Propulsion: New this year, the helicopter is now powered by a miniature turbine engine manufactured by Wren and installed by Bergen on the standard industrial airframe. The team's second airframe is currently at Bergen's shop in Michigan being overhauled after ground resonance ripped the rotor shaft in half this summer. While the propulsion systems have very different control curves and characteristics, the differences should only affect control constants in the software, and not the actual control algorithms.
Ground Station: Developed extensively last year, the ground station is designed to allow monitoring and control of the onboard computer while the helicopter is flying, via a wireless data connection. The ground station runs on the Linux operating system and has all the power necessary to run computer equipment at a flying field. Future uses of the ground station may include image processing necessary to complete level 2 of the competition.
Network Connections: Reliable communication at least 1.5 km from the ground station is necessary for the competition. The existing communications network uses both directed and omni-directional antennas, with off-the-shelf wireless router components, to establish this link. Flight data, telemetry, and images will be transmitted from the helicopter.
Positioning System: A high-quality global position system (GPS) receiver mounted on the helicopter, augmented by an additional transmitter at the ground station, will give the absolute position of the helicopter at all times.
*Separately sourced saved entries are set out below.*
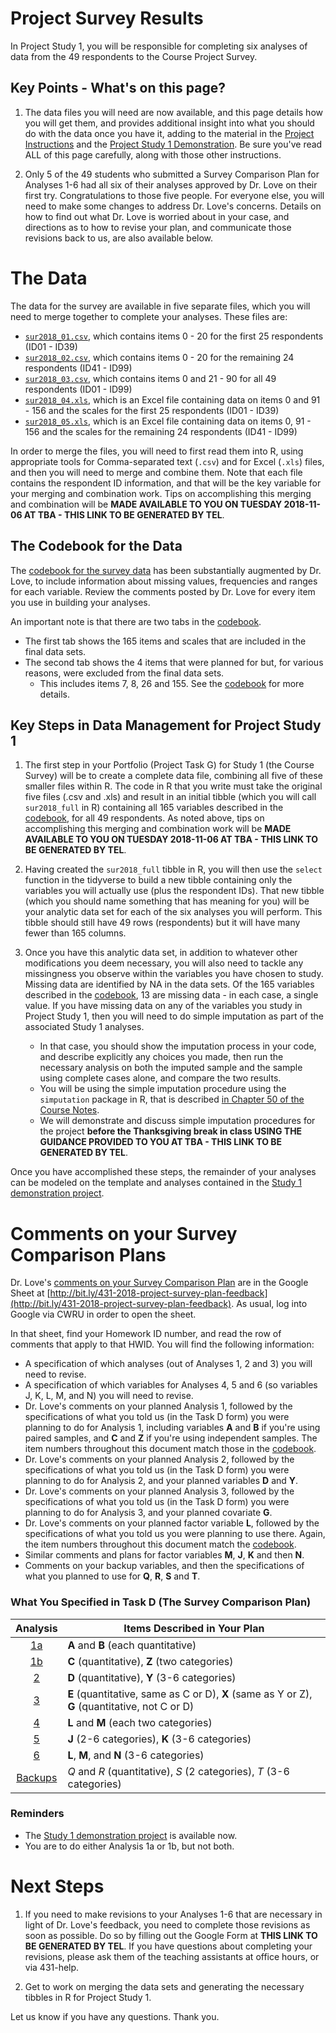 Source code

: # Project Survey Results

In Project Study 1, you will be responsible for completing six analyses of data from the 49 respondents to the Course Project Survey.

## Key Points - What's on this page?

1. The data files you will need are now available, and this page details how you will get them, and provides additional insight into what you should do with the data once you have it, adding to the material in the [Project Instructions](https://thomaselove.github.io/431-2018-project/) and the [Project Study 1 Demonstration](https://github.com/THOMASELOVE/431-2018-project/tree/master/demo_study1). Be sure you've read ALL of this page carefully, along with those other instructions.

2. Only 5 of the 49 students who submitted a Survey Comparison Plan for Analyses 1-6 had all six of their analyses approved by Dr. Love on their first try. Congratulations to those five people. For everyone else, you will need to make some changes to address Dr. Love's concerns. Details on how to find out what Dr. Love is worried about in your case, and directions as to how to revise your plan, and communicate those revisions back to us, are also available below.

# The Data

The data for the survey are available in five separate files, which you will need to merge together to complete your analyses. These files are:

- [`sur2018_01.csv`](https://github.com/THOMASELOVE/431-2018-project/blob/master/survey-results/surv2018_01.csv), which contains items 0 - 20 for the first 25 respondents (ID01 - ID39)
- [`sur2018_02.csv`](https://github.com/THOMASELOVE/431-2018-project/blob/master/survey-results/surv2018_02.csv), which contains items 0 - 20 for the remaining 24 respondents (ID41 - ID99)
- [`sur2018_03.csv`](https://github.com/THOMASELOVE/431-2018-project/blob/master/survey-results/surv2018_03.csv), which contains items 0 and 21 - 90 for all 49 respondents (ID01 - ID99)
- [`sur2018_04.xls`](https://github.com/THOMASELOVE/431-2018-project/blob/master/survey-results/surv2018_04.xls), which is an Excel file containing data on items 0 and 91 - 156 and the scales for the first 25 respondents (ID01 - ID39)
- [`sur2018_05.xls`](https://github.com/THOMASELOVE/431-2018-project/blob/master/survey-results/surv2018_05.xls), which is an Excel file containing data on items 0, 91 - 156 and the scales for the remaining 24 respondents (ID41 - ID99)

In order to merge the files, you will need to first read them into R, using appropriate tools for Comma-separated text (`.csv`) and for Excel (`.xls`) files, and then you will need to merge and combine them. Note that each file contains the respondent ID information, and that will be the key variable for your merging and combination work. Tips on accomplishing this merging and combination will be **MADE AVAILABLE TO YOU ON TUESDAY 2018-11-06 AT TBA - THIS LINK TO BE GENERATED BY TEL**.

## The Codebook for the Data

The [codebook for the survey data](http://bit.ly/431-2018-survey-data-codebook) has been substantially augmented by Dr. Love, to include information about missing values, frequencies and ranges for each variable. Review the comments posted by Dr. Love for every item you use in building your analyses.

An important note is that there are two tabs in the [codebook](http://bit.ly/431-2018-survey-data-codebook). 

- The first tab shows the 165 items and scales that are included in the final data sets.
- The second tab shows the 4 items that were planned for but, for various reasons, were excluded from the final data sets.
    - This includes items 7, 8, 26 and 155. See the [codebook](http://bit.ly/431-2018-survey-data-codebook) for more details.

## Key Steps in Data Management for Project Study 1

1. The first step in your Portfolio (Project Task G) for Study 1 (the Course Survey) will be to create a complete data file, combining all five of these smaller files within R. The code in R that you write must take the original five files (.csv and .xls) and result in an initial tibble (which you will call `sur2018_full` in R) containing all 165 variables described in the [codebook](http://bit.ly/431-2018-survey-data-codebook), for all 49 respondents. As noted above, tips on accomplishing this merging and combination work will be **MADE AVAILABLE TO YOU ON TUESDAY 2018-11-06 AT TBA - THIS LINK TO BE GENERATED BY TEL**.

2. Having created the `sur2018_full` tibble in R, you will then use the `select` function in the tidyverse to build a new tibble containing only the variables you will actually use (plus the respondent IDs). That new tibble (which you should name something that has meaning for you) will be your analytic data set for each of the six analyses you will perform. This tibble should still have 49 rows (respondents) but it will have many fewer than 165 columns.

3. Once you have this analytic data set, in addition to whatever other modifications you deem necessary, you will also need to tackle any missingness you observe within the variables you have chosen to study. Missing data are identified by NA in the data sets. Of the 165 variables described in the [codebook](http://bit.ly/431-2018-survey-data-codebook), 13 are missing data - in each case, a single value. If you have missing data on any of the variables you study in Project Study 1, then you will need to do simple imputation as part of the associated Study 1 analyses. 
    - In that case, you should show the imputation process in your code, and describe explicitly any choices you made, then run the necessary analysis on both the imputed sample and the sample using complete cases alone, and compare the two results. 
    - You will be using the simple imputation procedure using the `simputation` package in R, that is described [in Chapter 50 of the Course Notes](https://thomaselove.github.io/2018-431-book/missing-data-mechanisms-and-simple-imputation.html#doing-single-imputation-with-simputation).
    - We will demonstrate and discuss simple imputation procedures for the project **before the Thanksgiving break in class USING THE GUIDANCE PROVIDED TO YOU AT TBA - THIS LINK TO BE GENERATED BY TEL**.

Once you have accomplished these steps, the remainder of your analyses can be modeled on the template and analyses contained in the [Study 1 demonstration project](https://github.com/THOMASELOVE/431-2018-project/tree/master/demo_study1).

# Comments on your Survey Comparison Plans

Dr. Love's [comments on your Survey Comparison Plan](http://bit.ly/431-2018-project-survey-plan-feedback) are in the Google Sheet at [http://bit.ly/431-2018-project-survey-plan-feedback](http://bit.ly/431-2018-project-survey-plan-feedback). As usual, log into Google via CWRU in order to open the sheet.

In that sheet, find your Homework ID number, and read the row of comments that apply to that HWID. You will find the following information:

- A specification of which analyses (out of Analyses 1, 2 and 3) you will need to revise.
- A specification of which variables for Analyses 4, 5 and 6 (so variables J, K, L, M, and N) you will need to revise.
- Dr. Love's comments on your planned Analysis 1, followed by the specifications of what you told us (in the Task D form) you were planning to do for Analysis 1, including variables **A** and **B** if you're using paired samples, and **C** and **Z** if you're using independent samples. The item numbers throughout this document match those in the [codebook](http://bit.ly/431-2018-survey-data-codebook). 
- Dr. Love's comments on your planned Analysis 2, followed by the specifications of what you told us (in the Task D form) you were planning to do for Analysis 2, and your planned variables **D** and **Y**.
- Dr. Love's comments on your planned Analysis 3, followed by the specifications of what you told us (in the Task D form) you were planning to do for Analysis 3, and your planned covariate **G**.
- Dr. Love's comments on your planned factor variable **L**, followed by the specifications of what you told us you were planning to use there. Again, the item numbers throughout this document match the [codebook](http://bit.ly/431-2018-survey-data-codebook). 
- Similar comments and plans for factor variables **M**, **J**, **K** and then **N**.
- Comments on your backup variables, and then the specifications of what you planned to use for **Q**, **R**, **S** and **T**.


### What You Specified in Task D (The Survey Comparison Plan)

Analysis | Items Described in Your Plan
:----: | --------------------------------------------------------------------------------
[1a](https://thomaselove.github.io/431-2018-project/taskD.html#analysis-1-comparing-the-means-of-two-populations) | **A** and **B** (each quantitative)
[1b](https://thomaselove.github.io/431-2018-project/taskD.html#analysis-1-comparing-the-means-of-two-populations) | **C** (quantitative), **Z** (two categories)
[2](https://thomaselove.github.io/431-2018-project/taskD.html#analysis-2-comparing-the-means-of-three-or-more-populations) | **D** (quantitative), **Y** (3-6 categories)
[3](https://thomaselove.github.io/431-2018-project/taskD.html#analysis-3-regression-model-with-one-covariate) | **E** (quantitative, same as C or D), **X** (same as Y or Z), **G** (quantitative, not C or D)
[4](https://thomaselove.github.io/431-2018-project/taskD.html#analysis-4-comparing-two-population-proportions) | **L** and **M** (each two categories)
[5](https://thomaselove.github.io/431-2018-project/taskD.html#analysis-5-a-larger-two-way-table) | **J** (2-6 categories), **K** (3-6 categories)
[6](https://thomaselove.github.io/431-2018-project/taskD.html#analysis-6-comparing-population-proportions-in-a-2x2xn-contingency-table) | **L**, **M**, and **N** (3-6 categories)
[Backups](https://thomaselove.github.io/431-2018-project/taskD.html#backups) | *Q* and *R* (quantitative), *S* (2 categories), *T* (3-6 categories)

### Reminders

- The [Study 1 demonstration project](https://github.com/THOMASELOVE/431-2018-project/tree/master/demo_study1) is available now.
- You are to do either Analysis 1a or 1b, but not both.

# Next Steps

1. If you need to make revisions to your Analyses 1-6 that are necessary in light of Dr. Love's feedback, you need to complete those revisions as soon as possible. Do so by filling out the Google Form at **THIS LINK TO BE GENERATED BY TEL**. If you have questions about completing your revisions, please ask them of the teaching assistants at office hours, or via 431-help.

2. Get to work on merging the data sets and generating the necessary tibbles in R for Project Study 1.

Let us know if you have any questions. Thank you.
It is necessary for the navigation software to determine the flight path to reach competition waypoints.
In-flight Computer: This is the primary control system in the helicopter, as it handles communications and integrates data available from the other components. It is expected that the computer will handle navigation internally, while exposing a monitor interface to the ground station. This was a primary focus of the previous electrical team, and should see good service this year.
Servo Controller: The base helicopter is designed for remote control. It implements all the standard servo functions (throttle, collective, pitch, roll, and yaw) in the standard way. To use this existing infrastructure, a servo controller board has been developed to translate servo position commands (from the flight computer) to a code the servo understands. It is possible to switch individual servo channels from remote control to autonomous control, making it easier to debug the flight control system.
Internal Navigation: While the GPS unit provides (relatively) slow and absolute updates on the helicopter’s latitude, longitude, and elevation, a second unit provides very fast relative changes. Called the internal navigation system (INS) or the attitude/heading reference system (AHRS), it consists of sensors that provide the computer with acceleration, velocity, and position measurements in 6 degrees of freedom. This information can be used to maintain stable flight, adjusting for variable wind forces on the helicopter.